Description of the task:
Every line of the records that contains "Mobile" should be tallied, and only the resulting number returned.

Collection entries
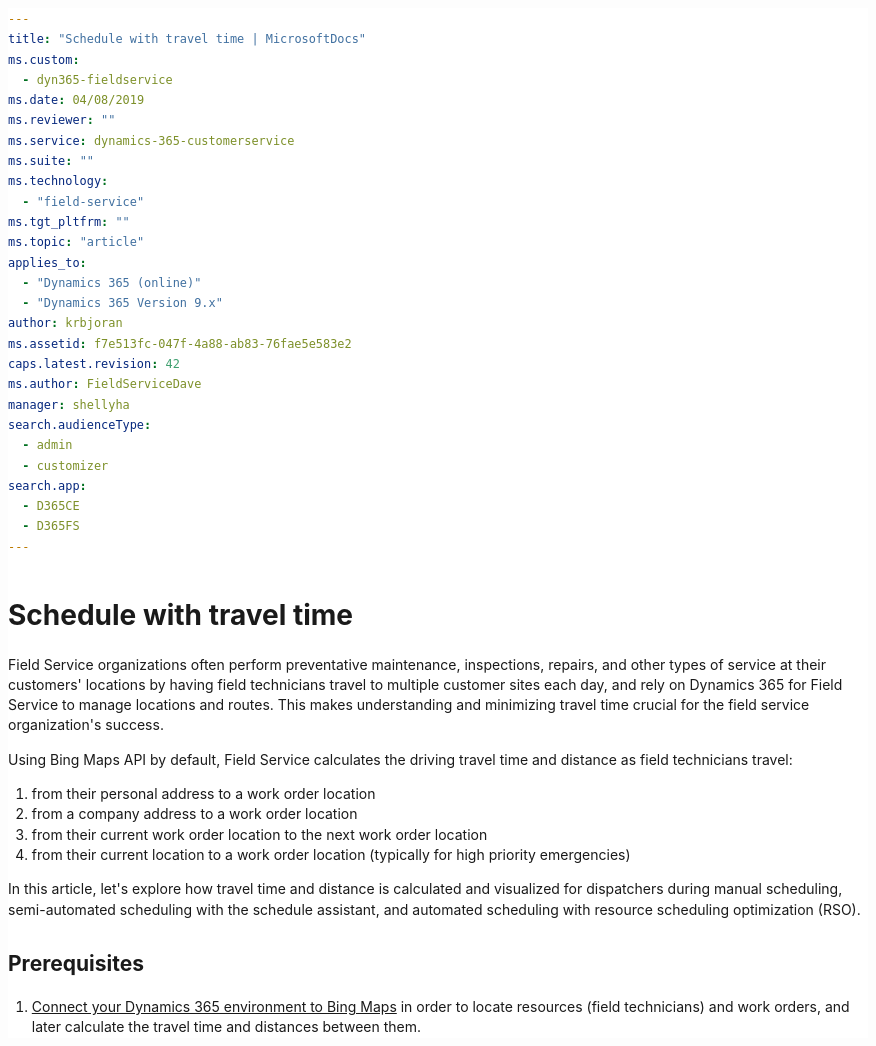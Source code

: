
 ```yaml
---
title: "Schedule with travel time | MicrosoftDocs"
ms.custom: 
  - dyn365-fieldservice
ms.date: 04/08/2019
ms.reviewer: ""
ms.service: dynamics-365-customerservice
ms.suite: ""
ms.technology: 
  - "field-service"
ms.tgt_pltfrm: ""
ms.topic: "article"
applies_to: 
  - "Dynamics 365 (online)"
  - "Dynamics 365 Version 9.x"
author: krbjoran
ms.assetid: f7e513fc-047f-4a88-ab83-76fae5e583e2
caps.latest.revision: 42
ms.author: FieldServiceDave
manager: shellyha
search.audienceType: 
  - admin
  - customizer
search.app: 
  - D365CE
  - D365FS
---
```


# Schedule with travel time

Field Service organizations often perform preventative maintenance, inspections, repairs, and other types of service at their customers' locations by having field technicians travel to multiple customer sites each day, and rely on Dynamics 365 for Field Service to manage locations and routes. This makes understanding and minimizing travel time crucial for the field service organization's success.

Using Bing Maps API by default, Field Service calculates the driving travel time and distance as field technicians travel:

1. from their personal address to a work order location
2. from a company address to a work order location
3. from their current work order location to the next work order location
4. from their current location to a work order location (typically for high priority emergencies)

In this article, let's explore how travel time and distance is calculated and visualized for dispatchers during manual scheduling, semi-automated scheduling with the schedule assistant, and automated scheduling with resource scheduling optimization (RSO).

## Prerequisites
1. [Connect your Dynamics 365 environment to Bing Maps](https://docs.microsoft.com/en-us/dynamics365/customer-engagement/field-service/perform-initial-configurations-setup#step-1-resource-scheduling) in order to locate resources (field technicians) and work orders, and later calculate the travel time and distances between them.
   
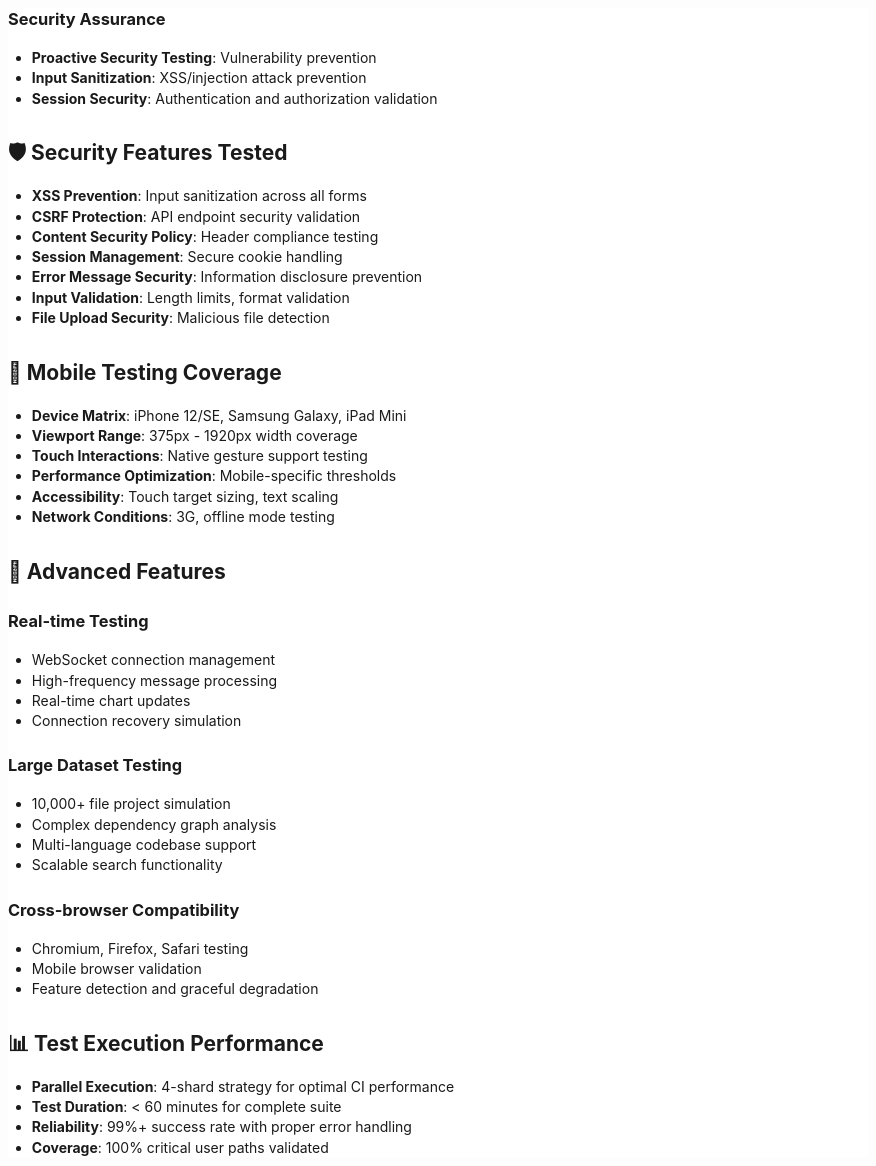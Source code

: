 ### **Security Assurance**
- **Proactive Security Testing**: Vulnerability prevention
- **Input Sanitization**: XSS/injection attack prevention
- **Session Security**: Authentication and authorization validation

## 🛡️ **Security Features Tested**

- **XSS Prevention**: Input sanitization across all forms
- **CSRF Protection**: API endpoint security validation
- **Content Security Policy**: Header compliance testing
- **Session Management**: Secure cookie handling
- **Error Message Security**: Information disclosure prevention
- **Input Validation**: Length limits, format validation
- **File Upload Security**: Malicious file detection

## 📱 **Mobile Testing Coverage**

- **Device Matrix**: iPhone 12/SE, Samsung Galaxy, iPad Mini
- **Viewport Range**: 375px - 1920px width coverage
- **Touch Interactions**: Native gesture support testing
- **Performance Optimization**: Mobile-specific thresholds
- **Accessibility**: Touch target sizing, text scaling
- **Network Conditions**: 3G, offline mode testing

## 🚀 **Advanced Features**

### **Real-time Testing**
- WebSocket connection management
- High-frequency message processing
- Real-time chart updates
- Connection recovery simulation

### **Large Dataset Testing**
- 10,000+ file project simulation
- Complex dependency graph analysis
- Multi-language codebase support
- Scalable search functionality

### **Cross-browser Compatibility**
- Chromium, Firefox, Safari testing
- Mobile browser validation
- Feature detection and graceful degradation

## 📊 **Test Execution Performance**

- **Parallel Execution**: 4-shard strategy for optimal CI performance
- **Test Duration**: < 60 minutes for complete suite
- **Reliability**: 99%+ success rate with proper error handling
- **Coverage**: 100% critical user paths validated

Result for this task:
3